Agriculture MEP welcomes NFU manifesto

Alyn Smith MEP, Scotland's only full member of the
European Parliament's Agriculture Committee, has pledged to implement 100% of the National Farmers Union's European election manifesto, which
was launched yesterday in Brussels.
 
The manifesto highlights a number of issues of concern to Scottish farmers, including CAP reform, food labelling, less burdensome regulation, and the reform of the Less Favoured Area scheme. Smith has
already worked closely with the NFU and Scottish farmers on every one
of the issues raised in the manifesto and has a solid track record of
getting results for Scotland's farmers.
 
Speaking after the launch and having digested the document, Smith said:
 
"If anything, the NFU is being a bit restrained, and can expect more
from Scotland's representatives in Europe than the warms words and
vague promises this document invites.
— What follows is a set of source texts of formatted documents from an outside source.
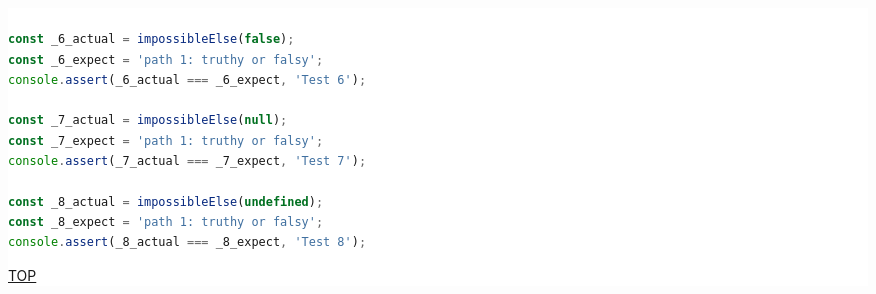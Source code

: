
 ```js

const _6_actual = impossibleElse(false);
const _6_expect = 'path 1: truthy or falsy';
console.assert(_6_actual === _6_expect, 'Test 6');

const _7_actual = impossibleElse(null);
const _7_expect = 'path 1: truthy or falsy';
console.assert(_7_actual === _7_expect, 'Test 7');

const _8_actual = impossibleElse(undefined);
const _8_expect = 'path 1: truthy or falsy';
console.assert(_8_actual === _8_expect, 'Test 8');

```

[TOP](#debuggercises)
It does not read like anything
drafted at Ingliston. It will hardly be difficult for all aspiring MEPs
to commit to bluster against "bad regulation", the question is whether
they will follow through when the devil will be, as it always is, in
the detail.
 
"However, my simple answer to the NFU Manifesto is: "Aye, I'll do all of it, and more besides."
 
"I'm glad that there is agreement about the way forward for Scottish
and European agriculture, and pleased SNP policy chimes so well with
the aims of NFU in this election, if only our friends south of the
border could vote for us! Regardless of whether the Lisbon Treaty comes
into effect, it seems likely that one way or the other the European
Parliament will gain co-decision powers in agriculture in the new
parliament, and thus it is vital that Scottish farming is represented
by credible individuals. Since joining the Agriculture committee just
over two years ago I've worked hard on issues like mandatory country of
origin labelling; ensuring that CAP reform does not discriminate
against Scottish farmers; transport rules; fallen stock regs; Brazilian
beef imports; animal by-products; and can say hand on heart I have led
the campaign against the individual identification of sheep agreed to
by the UK government years ago but now clearly hugely damaging if
implemented.
 
"I'm particularly pleased to see that the NFU have drawn attention to a number of issues on which the Scottish Government have been active, such as working to restore fairness to the supply chain, and on
encouraging farmers to capitalise on the opportunities provided by the
transition to a low carbon society. Even tomorrow SNP Spring Conference
will debate a measure to introduce a Scottish labelling scheme to
encourage consumers to buy Scottish and local, helping our farmers in
difficult times.
 
"I've worked closely with Scottish farming organisations during my mandate: I have led several delegations of Scottish farmers to the Commission to discuss issues like individual ID of sheep, and have guided a delegation of the Agriculture Committee through Scotland to
give them a better understanding of the issues facing Scottish agriculture. It's been a privilege working with them, and I hope to have the opportunity to continue our close relationship after the elections."